Word Pattern I && II


Given a pattern and a string str, find if str follows the same pattern.

Here follow means a full match, such that there is a bijection between a letter in pattern and a non-empty word in str.

Examples:

  1. pattern = "abba", str = "dog cat cat dog" should return true.
  2. pattern = "abba", str = "dog cat cat fish" should return false.
  3. pattern = "aaaa", str = "dog cat cat dog" should return false.
  4. pattern = "abba", str = "dog dog dog dog" should return false.

Notes:
You may assume pattern contains only lowercase letters, and str contains lowercase letters separated by a single space.

Credits:
Special thanks to @minglotus6 for adding this problem and creating all test cases.
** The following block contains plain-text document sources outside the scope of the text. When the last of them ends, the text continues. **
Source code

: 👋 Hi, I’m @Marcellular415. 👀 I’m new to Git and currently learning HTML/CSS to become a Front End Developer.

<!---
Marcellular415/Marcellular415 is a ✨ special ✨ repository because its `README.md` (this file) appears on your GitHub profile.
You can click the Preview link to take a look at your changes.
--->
Use a set and map, to check in both directions, pattern to string and string to pattern.

class Solution {
public:
    bool wordPattern(string pattern, string str) {
        vector<string> strs = splitStr(str);
        if(pattern.size() != strs.size()) return false;
        unordered_map<string, char> map;
        unordered_set<char> set;
        for(int i = 0; i < pattern.size(); ++i){
            char p = pattern[i];
            string s = strs[i];
            if(map.find(s) == map.end()){
                if(set.count(p) > 0){
                    return false;
                }
                map[s] = p;
                set.insert(p);
            }
            else{
                if(map[s] != p){
                    return false;
                }
            }
        }
        return true;
    }
    vector<string> splitStr(string str){
        vector<string> ans;
        string tmp;
        str.push_back(' ');
        for(char c : str){
            if(c == ' ' && !tmp.empty()){
                ans.push_back(tmp);
                tmp.clear();
            }
            else if(c != ' '){
                tmp.push_back(c);
            }
        }
        return ans;
    }
};

Word Pattern II

Given a pattern and a string str, find if str follows the same pattern.

Here follow means a full match, such that there is a bijection between a letter in pattern and a non-empty substring in str.

Examples:

  1. pattern = "abab", str = "redblueredblue" should return true.
  2. pattern = "aaaa", str = "asdasdasdasd" should return true.
  3. pattern = "aabb", str = "xyzabcxzyabc" should return false.

Notes:
You may assume both pattern and str contains only lowercase letters.

ALWAYS REMEMBER TO RETRIEVE SPOT BEFORE RETURN FROM CURRENT NODE IN DFS.

We need to maintain a set and map to guarantee bijection between pattern and string.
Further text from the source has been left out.